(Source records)
>>>>>

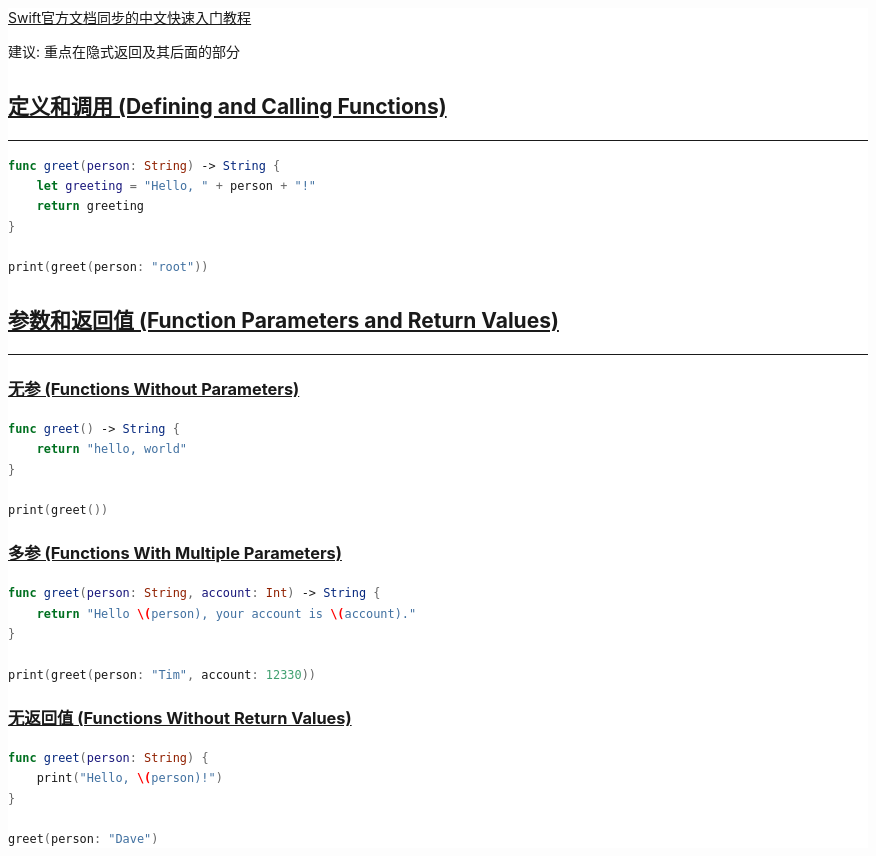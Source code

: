 [Swift官方文档同步的中文快速入门教程](https://github.com/YugenFring/swift-tutorial-quickstart/wiki)

建议: 重点在隐式返回及其后面的部分
## [定义和调用 (Defining and Calling Functions)](https://docs.swift.org/swift-book/documentation/the-swift-programming-language/functions#Defining-and-Calling-Functions)
---
```swift
func greet(person: String) -> String {
    let greeting = "Hello, " + person + "!"
    return greeting
}

print(greet(person: "root"))
```
## [参数和返回值 (Function Parameters and Return Values)](https://docs.swift.org/swift-book/documentation/the-swift-programming-language/functions#Function-Parameters-and-Return-Values)
---
### [无参 (Functions Without Parameters)](https://docs.swift.org/swift-book/documentation/the-swift-programming-language/functions#Functions-Without-Parameters)

```swift
func greet() -> String {
    return "hello, world"
}

print(greet())
```
### [多参 (Functions With Multiple Parameters)](https://docs.swift.org/swift-book/documentation/the-swift-programming-language/functions#Functions-With-Multiple-Parameters)

```swift
func greet(person: String, account: Int) -> String {
    return "Hello \(person), your account is \(account)."
}

print(greet(person: "Tim", account: 12330))
```
### [无返回值 (Functions Without Return Values)](https://docs.swift.org/swift-book/documentation/the-swift-programming-language/functions#Functions-Without-Return-Values)

```swift
func greet(person: String) {
    print("Hello, \(person)!")
}

greet(person: "Dave")
```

<<<<<

ACTION ITEM>
Nothing from before the line containing "### [无参 (Functions" should appear; copy that line and each one after it through the last line of the entries, exactly.

WRITTEN RESPONSE>
### [无参 (Functions Without Parameters)](https://docs.swift.org/swift-book/documentation/the-swift-programming-language/functions#Functions-Without-Parameters)

```swift
func greet() -> String {
    return "hello, world"
}

print(greet())
```
### [多参 (Functions With Multiple Parameters)](https://docs.swift.org/swift-book/documentation/the-swift-programming-language/functions#Functions-With-Multiple-Parameters)

```swift
func greet(person: String, account: Int) -> String {
    return "Hello \(person), your account is \(account)."
}

print(greet(person: "Tim", account: 12330))
```
### [无返回值 (Functions Without Return Values)](https://docs.swift.org/swift-book/documentation/the-swift-programming-language/functions#Functions-Without-Return-Values)

```swift
func greet(person: String) {
    print("Hello, \(person)!")
}

greet(person: "Dave")
```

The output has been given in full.